RECORDS PROVIDED>
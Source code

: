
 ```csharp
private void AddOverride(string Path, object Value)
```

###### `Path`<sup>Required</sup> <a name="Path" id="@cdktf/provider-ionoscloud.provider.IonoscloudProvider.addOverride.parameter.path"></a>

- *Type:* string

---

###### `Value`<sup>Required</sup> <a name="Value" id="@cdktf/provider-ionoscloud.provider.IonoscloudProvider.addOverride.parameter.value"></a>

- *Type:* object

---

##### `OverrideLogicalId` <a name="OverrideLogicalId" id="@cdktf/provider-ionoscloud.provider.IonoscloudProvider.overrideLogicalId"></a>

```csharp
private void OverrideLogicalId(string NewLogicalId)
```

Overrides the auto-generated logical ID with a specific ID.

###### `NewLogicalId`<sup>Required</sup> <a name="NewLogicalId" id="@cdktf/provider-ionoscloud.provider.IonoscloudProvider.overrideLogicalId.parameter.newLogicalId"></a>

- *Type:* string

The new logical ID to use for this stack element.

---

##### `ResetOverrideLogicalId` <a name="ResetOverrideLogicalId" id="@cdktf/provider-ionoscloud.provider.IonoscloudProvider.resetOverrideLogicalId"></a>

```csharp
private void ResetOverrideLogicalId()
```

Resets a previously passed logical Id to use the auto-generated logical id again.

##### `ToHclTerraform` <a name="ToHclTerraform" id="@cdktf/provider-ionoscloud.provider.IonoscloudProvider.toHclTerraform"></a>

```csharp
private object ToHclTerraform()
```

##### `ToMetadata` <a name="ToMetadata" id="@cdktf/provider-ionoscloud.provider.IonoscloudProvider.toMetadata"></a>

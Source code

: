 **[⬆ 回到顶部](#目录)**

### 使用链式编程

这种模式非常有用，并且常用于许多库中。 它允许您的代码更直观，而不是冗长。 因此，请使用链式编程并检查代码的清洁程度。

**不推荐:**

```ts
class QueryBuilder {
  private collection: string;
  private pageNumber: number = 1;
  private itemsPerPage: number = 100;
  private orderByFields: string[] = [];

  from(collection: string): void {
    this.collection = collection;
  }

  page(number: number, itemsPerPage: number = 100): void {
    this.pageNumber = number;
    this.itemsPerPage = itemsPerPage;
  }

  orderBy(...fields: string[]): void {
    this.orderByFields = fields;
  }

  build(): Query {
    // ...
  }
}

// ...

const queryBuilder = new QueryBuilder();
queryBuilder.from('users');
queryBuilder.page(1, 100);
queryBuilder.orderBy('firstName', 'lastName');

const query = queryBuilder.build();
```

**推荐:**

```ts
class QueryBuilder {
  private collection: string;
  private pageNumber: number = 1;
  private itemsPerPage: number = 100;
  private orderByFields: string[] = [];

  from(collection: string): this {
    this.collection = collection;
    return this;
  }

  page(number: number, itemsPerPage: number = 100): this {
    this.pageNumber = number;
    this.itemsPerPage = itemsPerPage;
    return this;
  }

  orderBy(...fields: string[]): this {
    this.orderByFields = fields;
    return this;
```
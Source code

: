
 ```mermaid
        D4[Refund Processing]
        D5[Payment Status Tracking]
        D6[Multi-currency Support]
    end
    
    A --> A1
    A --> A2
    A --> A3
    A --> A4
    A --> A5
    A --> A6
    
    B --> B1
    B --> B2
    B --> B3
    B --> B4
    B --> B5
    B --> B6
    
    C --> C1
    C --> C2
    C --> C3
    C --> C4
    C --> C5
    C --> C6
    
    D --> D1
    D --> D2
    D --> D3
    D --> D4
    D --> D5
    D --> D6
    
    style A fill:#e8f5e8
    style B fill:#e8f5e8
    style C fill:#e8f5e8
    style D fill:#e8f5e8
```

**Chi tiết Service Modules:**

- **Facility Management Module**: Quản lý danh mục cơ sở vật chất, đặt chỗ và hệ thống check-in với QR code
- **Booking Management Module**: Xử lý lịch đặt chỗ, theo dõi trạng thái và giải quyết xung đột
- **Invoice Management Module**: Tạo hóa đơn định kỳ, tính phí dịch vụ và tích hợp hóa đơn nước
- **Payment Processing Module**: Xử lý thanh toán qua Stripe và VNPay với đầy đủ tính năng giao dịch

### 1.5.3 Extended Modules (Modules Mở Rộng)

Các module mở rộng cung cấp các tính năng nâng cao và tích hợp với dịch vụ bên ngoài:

PROBLEM DESCRIPTION>
Reproduce, line for line, the material, starting at its first line, and end once the line holding "Overrides the auto-generated" has been output.

OUTPUT OF THE TASK>
Source code

:
 ```csharp
private void AddOverride(string Path, object Value)
```

###### `Path`<sup>Required</sup> <a name="Path" id="@cdktf/provider-ionoscloud.provider.IonoscloudProvider.addOverride.parameter.path"></a>

- *Type:* string

---

###### `Value`<sup>Required</sup> <a name="Value" id="@cdktf/provider-ionoscloud.provider.IonoscloudProvider.addOverride.parameter.value"></a>

- *Type:* object

---

##### `OverrideLogicalId` <a name="OverrideLogicalId" id="@cdktf/provider-ionoscloud.provider.IonoscloudProvider.overrideLogicalId"></a>

```csharp
private void OverrideLogicalId(string NewLogicalId)
```

Overrides the auto-generated logical ID with a specific ID.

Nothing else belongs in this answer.